►

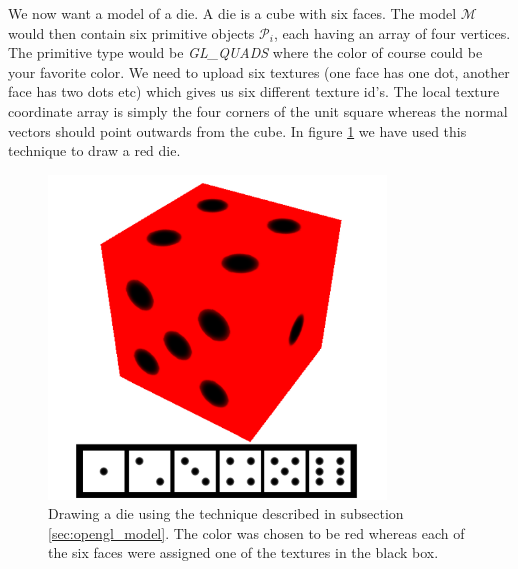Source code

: We now want a model of a die. A die is a cube with six faces. The model $\mathcal M$ would then contain six primitive objects $\mathcal P_i$, each having an array of four vertices. The primitive type would be \textit{GL\_QUADS} where the color of course could be your favorite color. We need to upload six textures (one face has one dot, another face has two dots etc) which gives us six different texture id's. The local texture coordinate array is simply the four corners of the unit square whereas the normal vectors should point outwards from the cube. In figure \ref{fig:opengl_die} we have used this technique to draw a red die.
\begin{figure}[h]
\begin{center}
\includegraphics[width=0.8\textwidth, trim=0cm 0cm 0cm 0cm, clip]{opengl/figures/die.png}
\end{center}
\caption{Drawing a die using the technique described in subsection \ref{sec:opengl_model}. The color was chosen to be red whereas each of the six faces were assigned one of the textures in the black box.}
\label{fig:opengl_die}
\end{figure}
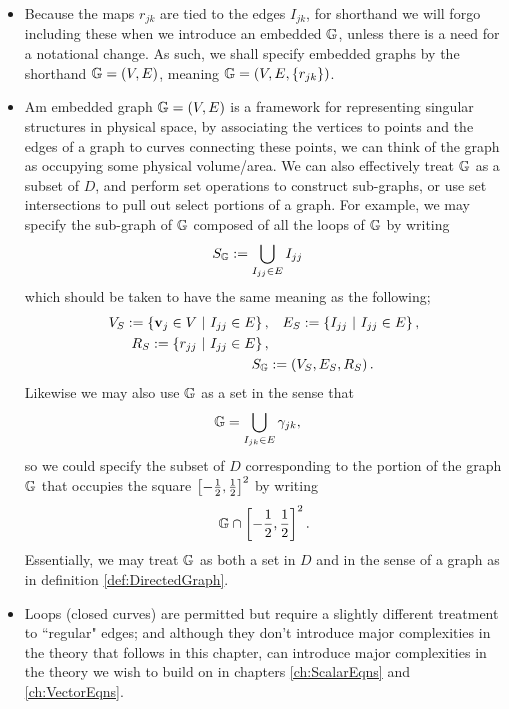 \begin{itemize}
	\item Because the maps $r_{jk}$ are tied to the edges $I_{jk}$, for shorthand we will forgo including these when we introduce an embedded $\mathbb{G}$, unless there is a need for a notational change.
	As such, we shall specify embedded graphs by the shorthand $\mathbb{G}=\left( V,E \right)$, meaning $\mathbb{G}=\left( V, E, \left\{ r_{jk} \right\} \right)$.
	\item Am embedded graph $\mathbb{G} = \left( V,E \right)$ is a framework for representing singular structures in physical space, by associating the vertices to points and the edges of a graph to curves connecting these points, we can think of the graph as occupying some physical volume/area.
	We can also effectively treat $\mathbb{G}$ as a subset of $D$, and perform set operations to construct sub-graphs, or use set intersections to pull out select portions of a graph.
	For example, we may specify the sub-graph of $\mathbb{G}$ composed of all the loops of $\mathbb{G}$ by writing
	\begin{align*}
		S_{\mathbb{G}} &:= \bigcup_{I_{jj}\in E} I_{jj}
	\end{align*}
	which should be taken to have the same meaning as the following;
	\begin{align*}
		V_S := \left\{ \mathbf{v}_j\in V \ \vert \ I_{jj}\in E \right\}, &\quad E_S := \left\{ I_{jj} \ \vert \ I_{jj}\in E \right\}, \\
		R_S := \left\{ r_{jj} \ \vert \ I_{jj}\in E \right\}, &\\
		S_{\mathbb{G}} &:= \left( V_S, E_S, R_S \right).
	\end{align*}
	Likewise we may also use $\mathbb{G}$ as a set in the sense that
	\begin{align*}
		\mathbb{G} &= \bigcup_{I_{jk}\in E} \gamma_{jk},
	\end{align*}
	so we could specify the subset of $D$ corresponding to the portion of the graph $\mathbb{G}$ that occupies the square $\left[ -\frac{1}{2},\frac{1}{2} \right]^2$ by writing
	\begin{align*}
		\mathbb{G} \cap \left[ -\frac{1}{2},\frac{1}{2} \right]^2.
	\end{align*}
	Essentially, we may treat $\mathbb{G}$ as both a set in $D$ and in the sense of a graph as in definition \ref{def:DirectedGraph}.
	\item Loops (closed curves) are permitted but require a slightly different treatment to ``regular" edges; and although they don't introduce major complexities in the theory that follows in this chapter, can introduce major complexities in the theory we wish to build on in chapters \ref{ch:ScalarEqns} and \ref{ch:VectorEqns}.
\end{itemize}

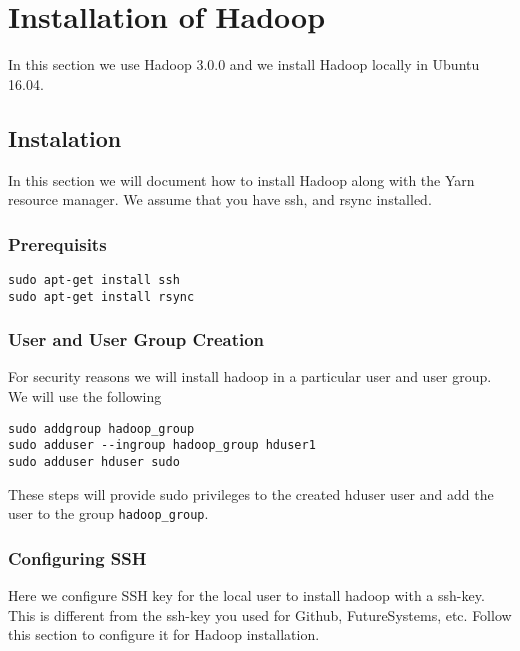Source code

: \section{Installation of Hadoop}

In this section we use Hadoop 3.0.0 and we install Hadoop locally in
Ubuntu 16.04.

\subsection{Instalation}

In this section we will document how to install Hadoop along with the Yarn
resource manager. We assume that you have ssh, and rsync installed.

\subsubsection{Prerequisits}

\begin{lstlisting}
sudo apt-get install ssh
sudo apt-get install rsync
\end{lstlisting}

\subsubsection{User and User Group Creation}

For security reasons we will install hadoop in a particular user and
user group. We will use the following

\begin{lstlisting}
sudo addgroup hadoop_group
sudo adduser --ingroup hadoop_group hduser1
sudo adduser hduser sudo
\end{lstlisting}


These steps will provide sudo privileges to the created hduser
user and add the user to the group \verb|hadoop_group|.

\subsubsection{Configuring SSH}

\begin{NOTE}
  Here we configure SSH key for the local user to install hadoop with a ssh-key.
  This is different from the ssh-key you used for Github, FutureSystems, etc.
  Follow this section to configure it for Hadoop installation. 
\end{NOTE}

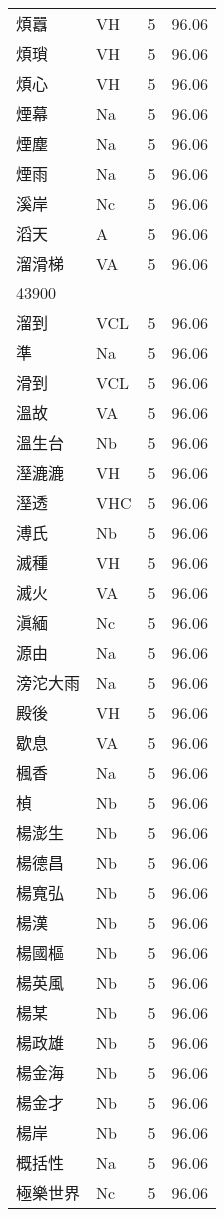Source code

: \documentclass[twocolumn]{book}
\begin{document}
\begin{supertabular}{llrr}
煩囂 & VH & 5 &  96.06\\
煩瑣 & VH & 5 &  96.06\\
煩心 & VH & 5 &  96.06\\
煙幕 & Na & 5 &  96.06\\
煙塵 & Na & 5 &  96.06\\
煙雨 & Na & 5 &  96.06\\
溪岸 & Nc & 5 &  96.06\\
滔天 & A & 5 &  96.06\\
溜滑梯 & VA & 5 &  96.06\\
43900\\
溜到 & VCL & 5 &  96.06\\
準 & Na & 5 &  96.06\\
滑到 & VCL & 5 &  96.06\\
溫故 & VA & 5 &  96.06\\
溫生台 & Nb & 5 &  96.06\\
溼漉漉 & VH & 5 &  96.06\\
溼透 & VHC & 5 &  96.06\\
溥氏 & Nb & 5 &  96.06\\
滅種 & VH & 5 &  96.06\\
滅火 & VA & 5 &  96.06\\
滇緬 & Nc & 5 &  96.06\\
源由 & Na & 5 &  96.06\\
滂沱大雨 & Na & 5 &  96.06\\
殿後 & VH & 5 &  96.06\\
歇息 & VA & 5 &  96.06\\
楓香 & Na & 5 &  96.06\\
楨 & Nb & 5 &  96.06\\
楊澎生 & Nb & 5 &  96.06\\
楊德昌 & Nb & 5 &  96.06\\
楊寬弘 & Nb & 5 &  96.06\\
楊漢 & Nb & 5 &  96.06\\
楊國樞 & Nb & 5 &  96.06\\
楊英風 & Nb & 5 &  96.06\\
楊某 & Nb & 5 &  96.06\\
楊政雄 & Nb & 5 &  96.06\\
楊金海 & Nb & 5 &  96.06\\
楊金才 & Nb & 5 &  96.06\\
楊岸 & Nb & 5 &  96.06\\
概括性 & Na & 5 &  96.06\\
極樂世界 & Nc & 5 &  96.06\\

\end{supertabular}
\end{document}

◄

• _What to do_
The line containing "楊英風 & Nb & 5" and each line after it through the end of the listing above must be printed exactly, with nothing added.

• _Final answer_
楊英風 & Nb & 5 &  96.06\\
楊某 & Nb & 5 &  96.06\\
楊政雄 & Nb & 5 &  96.06\\
楊金海 & Nb & 5 &  96.06\\
楊金才 & Nb & 5 &  96.06\\
楊岸 & Nb & 5 &  96.06\\
概括性 & Na & 5 &  96.06\\
極樂世界 & Nc & 5 &  96.06\\

\end{supertabular}
\end{document}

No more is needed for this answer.